The records:
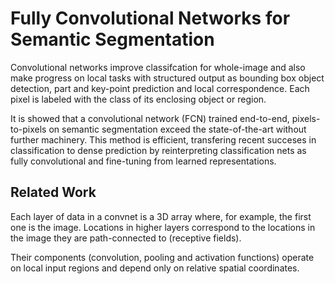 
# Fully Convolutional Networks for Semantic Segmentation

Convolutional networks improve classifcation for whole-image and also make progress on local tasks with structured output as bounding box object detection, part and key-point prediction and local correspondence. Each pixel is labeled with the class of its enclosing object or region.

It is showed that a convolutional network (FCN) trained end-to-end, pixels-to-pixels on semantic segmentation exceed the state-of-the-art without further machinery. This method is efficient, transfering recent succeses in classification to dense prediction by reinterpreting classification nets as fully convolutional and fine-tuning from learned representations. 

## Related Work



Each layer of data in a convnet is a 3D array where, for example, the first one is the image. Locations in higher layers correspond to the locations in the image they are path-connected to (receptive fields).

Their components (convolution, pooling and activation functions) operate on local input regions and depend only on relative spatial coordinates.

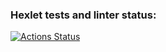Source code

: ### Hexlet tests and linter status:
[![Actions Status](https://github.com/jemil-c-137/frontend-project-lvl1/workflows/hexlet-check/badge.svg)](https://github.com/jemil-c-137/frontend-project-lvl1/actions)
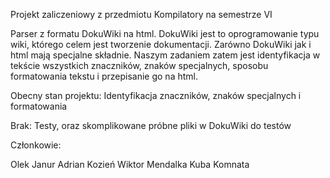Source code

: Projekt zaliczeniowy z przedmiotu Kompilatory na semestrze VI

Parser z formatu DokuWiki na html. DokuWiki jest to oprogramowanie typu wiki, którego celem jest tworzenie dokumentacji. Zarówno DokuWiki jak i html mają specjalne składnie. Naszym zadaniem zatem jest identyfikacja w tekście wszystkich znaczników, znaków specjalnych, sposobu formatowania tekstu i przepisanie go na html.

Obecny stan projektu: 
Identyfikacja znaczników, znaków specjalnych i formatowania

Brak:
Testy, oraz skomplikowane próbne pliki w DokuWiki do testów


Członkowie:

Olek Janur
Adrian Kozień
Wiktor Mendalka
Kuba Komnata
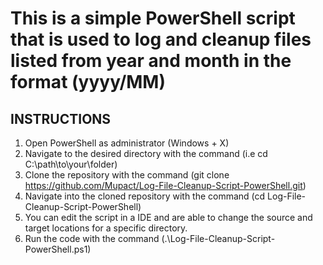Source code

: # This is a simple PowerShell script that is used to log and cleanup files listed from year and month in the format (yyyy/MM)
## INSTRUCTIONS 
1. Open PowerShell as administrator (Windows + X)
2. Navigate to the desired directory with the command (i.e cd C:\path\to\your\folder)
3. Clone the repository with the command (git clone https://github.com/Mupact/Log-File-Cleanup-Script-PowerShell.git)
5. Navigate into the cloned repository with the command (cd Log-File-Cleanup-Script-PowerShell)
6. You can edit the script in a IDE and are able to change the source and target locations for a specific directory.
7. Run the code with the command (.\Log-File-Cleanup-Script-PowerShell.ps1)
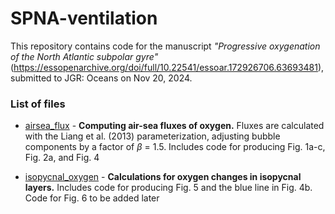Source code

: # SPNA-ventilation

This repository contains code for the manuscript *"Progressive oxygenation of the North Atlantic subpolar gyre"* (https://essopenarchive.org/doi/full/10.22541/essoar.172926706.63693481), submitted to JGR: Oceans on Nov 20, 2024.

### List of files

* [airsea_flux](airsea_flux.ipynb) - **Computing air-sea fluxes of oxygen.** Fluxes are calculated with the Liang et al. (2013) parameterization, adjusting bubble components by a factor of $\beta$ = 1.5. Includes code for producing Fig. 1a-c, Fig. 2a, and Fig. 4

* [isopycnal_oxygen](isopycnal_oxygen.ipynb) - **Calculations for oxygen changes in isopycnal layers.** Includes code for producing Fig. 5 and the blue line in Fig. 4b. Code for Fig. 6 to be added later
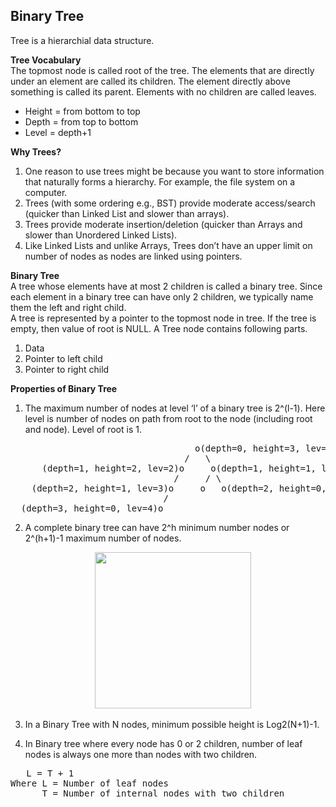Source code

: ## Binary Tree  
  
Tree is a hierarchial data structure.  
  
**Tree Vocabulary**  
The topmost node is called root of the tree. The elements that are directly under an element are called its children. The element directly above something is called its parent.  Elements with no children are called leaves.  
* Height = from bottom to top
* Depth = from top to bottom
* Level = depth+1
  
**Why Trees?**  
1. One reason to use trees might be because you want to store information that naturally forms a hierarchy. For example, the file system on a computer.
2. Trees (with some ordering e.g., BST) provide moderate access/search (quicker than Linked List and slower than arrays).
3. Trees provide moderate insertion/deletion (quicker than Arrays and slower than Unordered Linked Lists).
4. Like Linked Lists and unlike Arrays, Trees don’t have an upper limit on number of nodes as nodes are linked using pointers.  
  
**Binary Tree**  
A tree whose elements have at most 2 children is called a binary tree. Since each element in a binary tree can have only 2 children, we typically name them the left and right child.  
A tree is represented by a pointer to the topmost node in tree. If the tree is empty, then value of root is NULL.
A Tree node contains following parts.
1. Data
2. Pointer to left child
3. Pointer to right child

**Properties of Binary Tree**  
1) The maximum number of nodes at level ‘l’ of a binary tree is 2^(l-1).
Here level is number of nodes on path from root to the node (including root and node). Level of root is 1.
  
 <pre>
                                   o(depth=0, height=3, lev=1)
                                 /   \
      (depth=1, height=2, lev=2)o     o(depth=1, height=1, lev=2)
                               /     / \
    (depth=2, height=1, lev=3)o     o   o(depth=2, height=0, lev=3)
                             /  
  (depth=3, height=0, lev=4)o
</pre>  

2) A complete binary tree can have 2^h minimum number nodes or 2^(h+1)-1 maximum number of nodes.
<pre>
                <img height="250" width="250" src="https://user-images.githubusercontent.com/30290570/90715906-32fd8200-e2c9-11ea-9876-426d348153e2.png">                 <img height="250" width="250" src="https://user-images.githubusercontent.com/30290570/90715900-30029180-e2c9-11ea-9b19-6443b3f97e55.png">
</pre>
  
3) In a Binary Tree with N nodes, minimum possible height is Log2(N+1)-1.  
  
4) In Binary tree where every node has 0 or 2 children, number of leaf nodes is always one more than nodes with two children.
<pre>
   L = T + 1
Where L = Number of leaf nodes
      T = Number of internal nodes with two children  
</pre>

Problem description: Filter the entries down to the lines that hold "minimum". Copy those lines.

Answer to this task:
2) A complete binary tree can have 2^h minimum number nodes or 2^(h+1)-1 maximum number of nodes.
3) In a Binary Tree with N nodes, minimum possible height is Log2(N+1)-1.  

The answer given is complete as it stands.